Johnny Kavanagh

    Johnny Kavanagh

    Not just friends, not quite lovers

    Johnny Kavanagh
    c.ai

    “Get the apples,” Johnny called over his shoulder, already halfway down the next aisle of the tiny corner market. “Mam said they need to be the crispy kind or she’ll lose the rag again.”

    She rolled her eyes with a smile, reaching for the best ones she could find, sorting through them like it was serious business. She could hear him a few aisles over, probably charming Mrs. Daly out of the good strawberries again, like he always did.

    Johnny Kavanagh had been her best friend since they were in pigtails and Velcro shoes — the kind of best friend who held her hair back when she was sick, who walked her home even when his house was in the other direction, who never missed her birthday, not once.
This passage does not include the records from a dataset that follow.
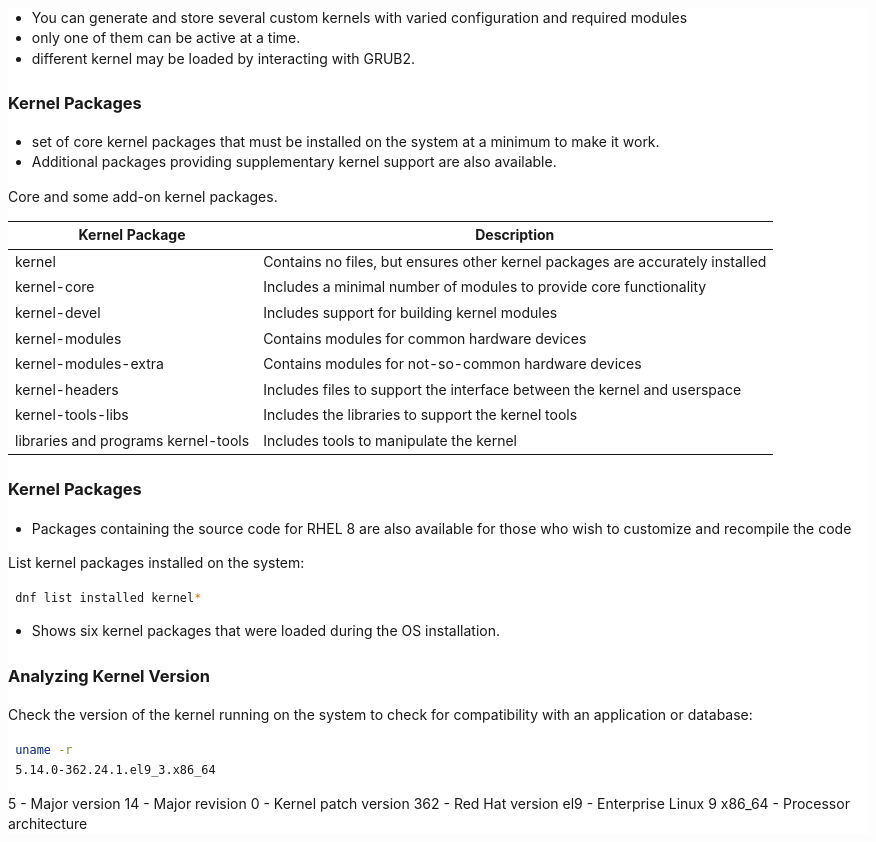 - You can generate and store several custom kernels with varied configuration and required modules
- only one of them can be active at a time.
- different kernel may be loaded by interacting with GRUB2.

### Kernel Packages

- set of core kernel packages that must be installed on the system at a minimum to make it work. 
- Additional packages providing supplementary kernel support are also available.

Core and some add-on kernel packages.

| **Kernel Package**                  | **Description**                                                               |
| ----------------------------------- | ----------------------------------------------------------------------------- |
| kernel                              | Contains no files, but ensures other kernel packages are accurately installed |
| kernel-core                         | Includes a minimal number of modules to provide core functionality            |
| kernel-devel                        | Includes support for building kernel modules                                  |
| kernel-modules                      | Contains modules for common hardware devices                                  |
| kernel-modules-extra                | Contains modules for not-so-common hardware devices                           |
| kernel-headers                      | Includes files to support the interface between the kernel and userspace      |
| kernel-tools-libs                   | Includes the libraries to support the kernel tools                            |
| libraries and programs kernel-tools | Includes tools to manipulate the kernel                                       |


### Kernel Packages

- Packages containing the source code for RHEL 8 are also available for those who wish to customize and recompile the code 

List kernel packages installed on the system:
```bash
 dnf list installed kernel*
```

- Shows six kernel packages that were loaded during the OS installation.

### Analyzing Kernel Version

Check the version of the kernel running on the system to check for compatibility with an application or database:
```bash
 uname -r
 5.14.0-362.24.1.el9_3.x86_64
```

5 - Major version
14 - Major revision
0 - Kernel patch version
362 - Red Hat version
el9 - Enterprise Linux 9
x86_64 - Processor architecture

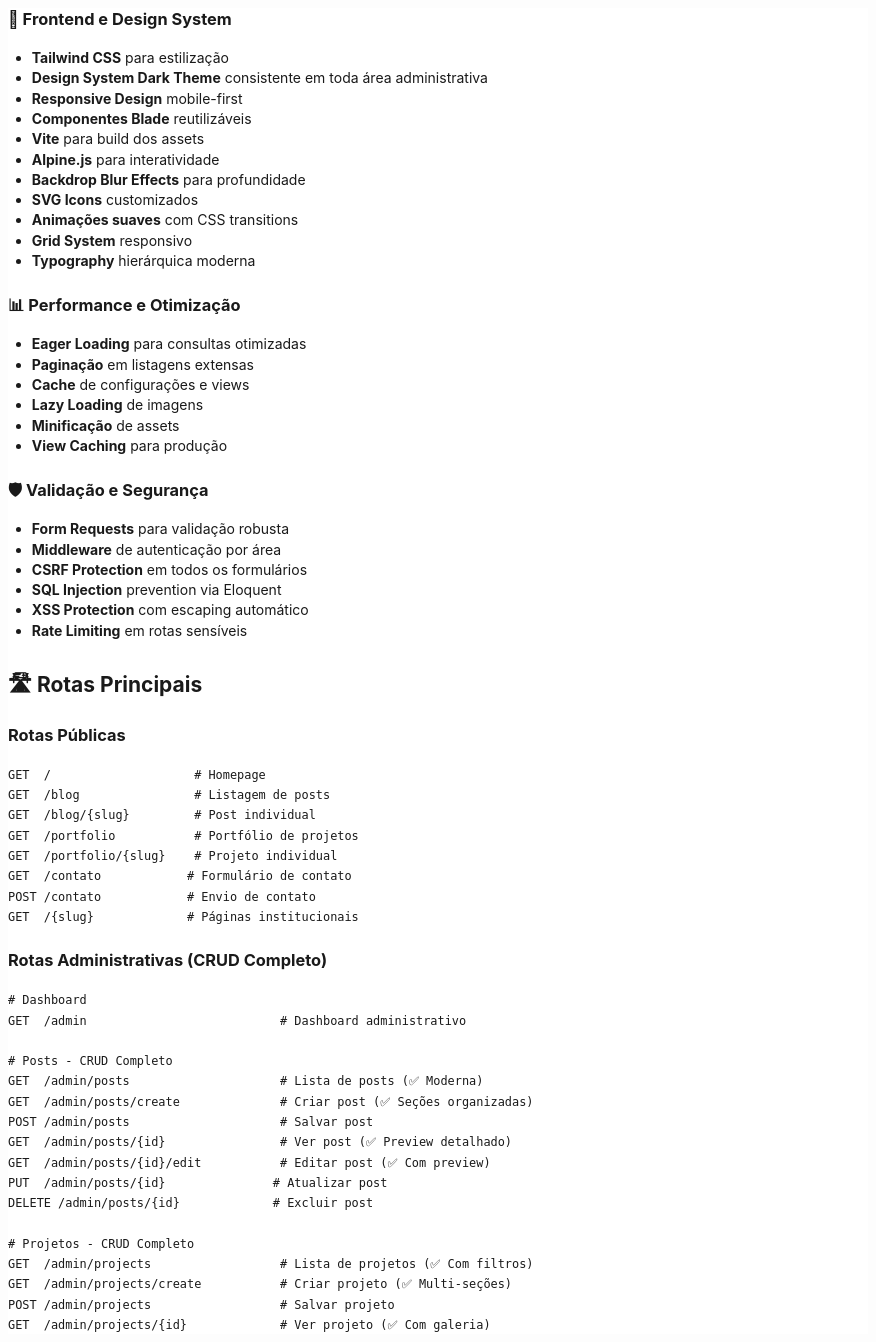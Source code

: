 ### 🎨 Frontend e Design System
- **Tailwind CSS** para estilização
- **Design System Dark Theme** consistente em toda área administrativa
- **Responsive Design** mobile-first
- **Componentes Blade** reutilizáveis
- **Vite** para build dos assets
- **Alpine.js** para interatividade
- **Backdrop Blur Effects** para profundidade
- **SVG Icons** customizados
- **Animações suaves** com CSS transitions
- **Grid System** responsivo
- **Typography** hierárquica moderna

### 📊 Performance e Otimização
- **Eager Loading** para consultas otimizadas
- **Paginação** em listagens extensas
- **Cache** de configurações e views
- **Lazy Loading** de imagens
- **Minificação** de assets
- **View Caching** para produção

### 🛡️ Validação e Segurança
- **Form Requests** para validação robusta
- **Middleware** de autenticação por área
- **CSRF Protection** em todos os formulários
- **SQL Injection** prevention via Eloquent
- **XSS Protection** com escaping automático
- **Rate Limiting** em rotas sensíveis

## 🛣️ Rotas Principais

### Rotas Públicas
```
GET  /                    # Homepage
GET  /blog                # Listagem de posts
GET  /blog/{slug}         # Post individual
GET  /portfolio           # Portfólio de projetos
GET  /portfolio/{slug}    # Projeto individual
GET  /contato            # Formulário de contato
POST /contato            # Envio de contato
GET  /{slug}             # Páginas institucionais
```

### Rotas Administrativas (CRUD Completo)
```
# Dashboard
GET  /admin                           # Dashboard administrativo

# Posts - CRUD Completo
GET  /admin/posts                     # Lista de posts (✅ Moderna)
GET  /admin/posts/create              # Criar post (✅ Seções organizadas)
POST /admin/posts                     # Salvar post
GET  /admin/posts/{id}                # Ver post (✅ Preview detalhado)
GET  /admin/posts/{id}/edit           # Editar post (✅ Com preview)
PUT  /admin/posts/{id}               # Atualizar post
DELETE /admin/posts/{id}             # Excluir post

# Projetos - CRUD Completo  
GET  /admin/projects                  # Lista de projetos (✅ Com filtros)
GET  /admin/projects/create           # Criar projeto (✅ Multi-seções)
POST /admin/projects                  # Salvar projeto
GET  /admin/projects/{id}             # Ver projeto (✅ Com galeria)
```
    She still hadn’t figured out how to tell him she was in love with him.

    He came back around the corner with a punnet of strawberries and a frown pulling at his mouth.

    “I swear to God, Mrs. Daly just winked at me.”

    She blinked. “Okay…?”

    “She asked if ‘the missus’ wanted anything else for the week.”

    There was a beat of silence.

    She blinked again. “The missus?”

    Johnny gestured between them with his strawberries. “Us. You. She thinks we’re together.”

    She tried not to smile. Failed. “This makes it what, the fifth time this month someone’s assumed we’re dating?”

    “Seventh,” he grumbled, but there was no real heat to it. Just the same low, confused flush that crept up his neck every time someone mistook them for something they weren’t.

    She bumped her shoulder into his as they made their way to the till. “You could correct them, you know.”

    He gave her a sidelong look, eyes bright but unreadable. “Yeah. Or I could let them think what they want.”

    Her heart stuttered. She opened her mouth —

    “Because,” he added quickly, “correcting them means having to explain why I’m not dating the girl I spend all my time with.”